Nmap Development mailing list archives

Re: nmap doesn't allow tracing of blocked ports


From: Daniel Miller <bonsaiviking () gmail com>
Date: Mon, 25 Sep 2017 15:12:24 -0500

Neil,

You may be able to use the Nping tool that is bundled with Nmap. It has a
traceroute feature, though the output may be a little tricky to read.
Here's an example run where my ISP is blocking port 445 just beyond my home
router:

nping --traceroute --tcp -p 445 scanme.nmap.org

Starting Nping 0.7.60SVN ( https://nmap.org/nping ) at 2017-09-25 15:06 CDT
SENT (0.1146s) TCP 192.168.1.58:62865 > 45.33.32.156:445 S ttl=1 id=24490
iplen=40  seq=3547188085 win=1480
RCVD (0.2978s) ICMP [192.168.1.1 > 192.168.1.58 TTL=0 during transit
(type=11/code=0) ] IP [ttl=64 id=48565 iplen=68 ]
SENT (1.1149s) TCP 192.168.1.58:62865 > 45.33.32.156:445 S ttl=3 id=24490
iplen=40  seq=3547188085 win=1480
SENT (2.1161s) TCP 192.168.1.58:62865 > 45.33.32.156:445 S ttl=3 id=24490
iplen=40  seq=3547188085 win=1480
SENT (3.1174s) TCP 192.168.1.58:62865 > 45.33.32.156:445 S ttl=4 id=24490
iplen=40  seq=3547188085 win=1480
SENT (4.1187s) TCP 192.168.1.58:62865 > 45.33.32.156:445 S ttl=5 id=24490
iplen=40  seq=3547188085 win=1480

You can see that each successive SENT probe has its TTL increased by 1. The
first one reaches my router (192.168.1.1), times out, and sends back an
ICMP Time Exceeded message. The second one reaches the first ISP hop, which
drops it without responding. Subsequent tries are also dropped, so the
problem hop is the very next one past my router.

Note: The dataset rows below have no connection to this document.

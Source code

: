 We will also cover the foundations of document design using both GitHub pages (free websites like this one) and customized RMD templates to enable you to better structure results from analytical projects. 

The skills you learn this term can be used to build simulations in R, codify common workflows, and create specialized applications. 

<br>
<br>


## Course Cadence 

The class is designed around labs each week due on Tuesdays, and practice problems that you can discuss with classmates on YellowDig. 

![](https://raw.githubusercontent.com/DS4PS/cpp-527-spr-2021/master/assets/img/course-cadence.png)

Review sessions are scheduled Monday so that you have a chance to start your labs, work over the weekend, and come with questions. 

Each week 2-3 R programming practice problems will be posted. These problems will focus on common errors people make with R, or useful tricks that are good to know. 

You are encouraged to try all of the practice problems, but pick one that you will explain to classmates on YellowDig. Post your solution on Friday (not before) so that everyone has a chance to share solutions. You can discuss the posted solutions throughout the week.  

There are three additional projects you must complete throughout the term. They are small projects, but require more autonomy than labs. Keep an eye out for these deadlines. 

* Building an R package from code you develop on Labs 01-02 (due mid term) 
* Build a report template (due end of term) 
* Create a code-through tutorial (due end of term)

You would have to combine this with a successful traceroute to see which IP
is actually the one dropping the traffic. If some hop is spoofing RST or
ICMP Admin Prohibited messages, it will set the source address as your
intended target, even though it comes from a nearer hop. So run a regular
traceroute to see the expected path, then compare that to what Nping shows.

Dan

On Mon, Sep 25, 2017 at 1:18 PM, Neil Mayhew <neil () neil mayhew name> wrote:

My use-case is public WiFi networks that block port 22. I need to find out
where the blocking is occurring so that I can submit an unblocking request
to the appropriate administrator.

My problem is that nmap's traceroute can't be used with TCP ports that are
blocked, because nmap refuses to run a trace to closed ports even when I
request it explicitly. For example,

$ sudo nmap --traceroute -PS22 -sn gitlab.com
...
TRACEROUTE (using port 22/tcp)

$ sudo nmap --traceroute -PS2200 -sn gitlab.com
...
Note: Host seems down. If it is really up, but blocking our ping probes,
try -Pn

$ sudo nmap --traceroute -PS2200 -sn -Pn gitlab.com
...
TRACEROUTE (using proto 1/icmp)

This is a catch-22 situation: the port is closed because it's being
blocked but I then can't run a TCP traceroute to it to find out where.

I can of course use the regular traceroute utility but I need to have the
local WiFi administrator run the test before he'll talk to people upstream,
and he's a Windows user. nmap is the friendliest option for a Windows user,
and I think it should be able to do what the regular Linux traceroute can
do. [tracetcp][1] is a TCP traceroute specially for Windows, but it's
obscure compared with nmap, and administrators are understandably cautious
about installing random utilities suggested by someone they don't know.